A generic function `G` can call `F` with a type like `T*` that can not possibly
call the `F(Int)` overload for `F`, and so it can consistently determine the
return type of `F`. But `G` can't call `F` with an argument that could match
either overload. (It is undecided what to do in the situation where `F` is
overloaded, but the signatures are consistent and so callers could still
typecheck calls to `F`. This still poses problems for the dynamic strategy for
compiling generics.)

### Constrained genericity

We will allow some way of specifying constraints as part of a function (or type
or other parameterized language construct). These constraints are a limit on
what callers are allowed to pass in. The distinction between constrained and
unconstrained genericity is whether the body of the function is limited to just
those operations that are guaranteed by the constraints.

With templates using unconstrained genericity, you may perform any operation in
the body of the function, and they will be checked against the specific types
used in calls. You can still have constraints, but they are optional. They will
only be used to resolve overloaded calls to the template and provide clearer
error messages.

With generics using constrained genericity, the function body can be checked
against the signature at the time of definition. Note that it is still perfectly
permissible to have no constraints on a type; that just means that you can only
perform operations that work for all types (such as manipulate pointers to
values of that type) in the body of the function.

### Definition checking

Definition checking is the process of semantically checking the definition of
parameterized code for correctness _independently_ of any particular arguments.
It includes type checking and other semantic checks. It is possible, even with
templates, to check semantics of expressions that are not dependent on any
template parameter in the definition. Adding constraints to template parameters
and/or switching them to be generic allows the compiler to increase how much of
the definition can be checked. Any remaining checks are delayed until
[instantiation](#instantiation), which can fail.

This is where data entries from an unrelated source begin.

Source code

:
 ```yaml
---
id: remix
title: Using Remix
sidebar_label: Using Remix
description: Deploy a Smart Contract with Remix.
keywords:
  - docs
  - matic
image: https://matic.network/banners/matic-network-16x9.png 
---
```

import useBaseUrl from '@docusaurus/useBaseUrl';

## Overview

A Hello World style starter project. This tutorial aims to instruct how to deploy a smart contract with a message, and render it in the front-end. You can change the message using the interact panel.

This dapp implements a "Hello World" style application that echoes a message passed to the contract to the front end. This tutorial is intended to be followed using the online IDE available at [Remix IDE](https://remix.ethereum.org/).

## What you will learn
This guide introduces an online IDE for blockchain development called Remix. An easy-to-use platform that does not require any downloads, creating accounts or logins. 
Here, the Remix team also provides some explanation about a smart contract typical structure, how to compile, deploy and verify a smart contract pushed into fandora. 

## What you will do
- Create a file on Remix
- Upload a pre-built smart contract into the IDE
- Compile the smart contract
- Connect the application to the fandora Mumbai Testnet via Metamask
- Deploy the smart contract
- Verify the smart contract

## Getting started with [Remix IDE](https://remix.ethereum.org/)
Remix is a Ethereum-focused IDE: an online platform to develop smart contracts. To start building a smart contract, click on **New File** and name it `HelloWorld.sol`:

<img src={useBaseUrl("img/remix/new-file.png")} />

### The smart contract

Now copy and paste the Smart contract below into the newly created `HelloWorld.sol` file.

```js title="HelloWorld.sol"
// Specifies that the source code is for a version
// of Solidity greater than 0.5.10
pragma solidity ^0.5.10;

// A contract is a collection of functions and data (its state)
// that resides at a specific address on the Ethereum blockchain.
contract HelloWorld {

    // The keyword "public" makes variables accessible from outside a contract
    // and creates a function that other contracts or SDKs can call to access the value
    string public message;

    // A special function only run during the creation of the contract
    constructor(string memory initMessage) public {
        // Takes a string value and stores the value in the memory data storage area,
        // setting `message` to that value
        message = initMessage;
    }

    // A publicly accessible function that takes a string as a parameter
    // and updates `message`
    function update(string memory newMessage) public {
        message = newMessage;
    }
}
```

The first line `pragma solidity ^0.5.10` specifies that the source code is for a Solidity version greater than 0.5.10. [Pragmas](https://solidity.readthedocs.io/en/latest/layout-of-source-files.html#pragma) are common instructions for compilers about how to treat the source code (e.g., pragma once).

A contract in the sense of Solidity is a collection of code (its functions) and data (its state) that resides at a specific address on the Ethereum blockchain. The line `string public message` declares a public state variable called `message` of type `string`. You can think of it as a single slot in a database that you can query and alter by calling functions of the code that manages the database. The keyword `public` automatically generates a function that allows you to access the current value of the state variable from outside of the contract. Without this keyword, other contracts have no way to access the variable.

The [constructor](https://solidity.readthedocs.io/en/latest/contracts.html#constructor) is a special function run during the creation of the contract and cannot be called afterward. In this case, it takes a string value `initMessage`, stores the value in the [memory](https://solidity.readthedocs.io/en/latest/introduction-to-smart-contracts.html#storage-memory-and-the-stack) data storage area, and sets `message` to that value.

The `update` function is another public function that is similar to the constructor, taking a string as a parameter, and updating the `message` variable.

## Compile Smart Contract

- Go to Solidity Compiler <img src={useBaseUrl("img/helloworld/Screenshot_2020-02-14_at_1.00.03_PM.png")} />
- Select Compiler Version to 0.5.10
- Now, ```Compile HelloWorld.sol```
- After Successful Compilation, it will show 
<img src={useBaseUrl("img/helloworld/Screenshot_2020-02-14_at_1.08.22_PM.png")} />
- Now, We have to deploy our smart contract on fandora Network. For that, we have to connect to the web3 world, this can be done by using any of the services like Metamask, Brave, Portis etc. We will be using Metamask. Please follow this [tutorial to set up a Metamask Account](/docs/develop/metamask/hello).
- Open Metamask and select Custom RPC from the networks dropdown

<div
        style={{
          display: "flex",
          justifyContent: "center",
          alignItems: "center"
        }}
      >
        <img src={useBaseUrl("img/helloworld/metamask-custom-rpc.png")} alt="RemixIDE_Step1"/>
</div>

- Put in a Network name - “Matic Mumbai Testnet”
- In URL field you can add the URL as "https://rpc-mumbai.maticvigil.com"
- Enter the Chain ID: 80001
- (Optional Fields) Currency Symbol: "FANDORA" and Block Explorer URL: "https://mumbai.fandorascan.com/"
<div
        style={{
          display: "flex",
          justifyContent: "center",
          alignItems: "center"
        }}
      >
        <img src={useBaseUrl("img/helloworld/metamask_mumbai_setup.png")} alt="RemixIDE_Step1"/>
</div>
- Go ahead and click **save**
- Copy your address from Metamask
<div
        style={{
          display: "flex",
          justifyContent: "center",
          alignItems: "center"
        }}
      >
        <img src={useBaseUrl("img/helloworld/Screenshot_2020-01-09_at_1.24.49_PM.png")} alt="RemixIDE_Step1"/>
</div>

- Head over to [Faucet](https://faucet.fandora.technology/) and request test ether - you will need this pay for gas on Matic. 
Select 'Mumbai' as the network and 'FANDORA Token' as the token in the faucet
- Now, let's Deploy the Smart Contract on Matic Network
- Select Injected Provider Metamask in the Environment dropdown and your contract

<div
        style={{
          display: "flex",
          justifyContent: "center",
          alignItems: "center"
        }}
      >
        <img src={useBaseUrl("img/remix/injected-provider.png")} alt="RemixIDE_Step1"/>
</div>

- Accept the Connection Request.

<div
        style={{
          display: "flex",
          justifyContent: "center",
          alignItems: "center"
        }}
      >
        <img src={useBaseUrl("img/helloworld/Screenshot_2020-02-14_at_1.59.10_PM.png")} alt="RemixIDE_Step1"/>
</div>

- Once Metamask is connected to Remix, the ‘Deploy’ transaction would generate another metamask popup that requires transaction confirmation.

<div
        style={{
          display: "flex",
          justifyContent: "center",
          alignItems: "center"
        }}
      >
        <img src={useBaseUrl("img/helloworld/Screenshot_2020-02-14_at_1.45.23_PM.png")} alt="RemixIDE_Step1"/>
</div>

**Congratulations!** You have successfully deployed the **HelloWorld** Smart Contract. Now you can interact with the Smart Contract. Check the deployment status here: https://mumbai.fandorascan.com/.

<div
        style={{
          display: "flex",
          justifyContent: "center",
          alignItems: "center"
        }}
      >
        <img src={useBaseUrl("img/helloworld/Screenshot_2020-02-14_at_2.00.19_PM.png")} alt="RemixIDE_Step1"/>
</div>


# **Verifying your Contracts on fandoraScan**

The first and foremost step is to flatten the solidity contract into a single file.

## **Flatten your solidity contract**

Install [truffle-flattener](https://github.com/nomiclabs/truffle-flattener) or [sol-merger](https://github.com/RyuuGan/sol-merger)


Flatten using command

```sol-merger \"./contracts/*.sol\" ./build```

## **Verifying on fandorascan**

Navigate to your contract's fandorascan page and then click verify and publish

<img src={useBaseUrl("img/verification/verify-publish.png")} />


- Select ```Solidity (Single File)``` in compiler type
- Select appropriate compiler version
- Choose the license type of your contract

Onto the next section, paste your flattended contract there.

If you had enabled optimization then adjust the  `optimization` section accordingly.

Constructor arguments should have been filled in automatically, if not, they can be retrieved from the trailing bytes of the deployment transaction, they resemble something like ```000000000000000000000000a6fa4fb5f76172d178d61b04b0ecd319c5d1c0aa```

#### Complete definition checking

Complete definition checking is when the definition can be _fully_ semantically
checked, including type checking. It is an especially useful property because it
enables _separate_ semantic checking of the definition, a prerequisite to
separate compilation. It also enables implementation strategies that don’t
instantiate the implementation (for example, [type erasure](#type-erasure) or
[dynamic-dispatch witness tables](#dynamic-dispatch-witness-table)).

#### Early versus late type checking

Early type checking is where expressions and statements are type checked when
the definition of the function body is compiled, as part of definition checking.
This occurs for regular and generic values.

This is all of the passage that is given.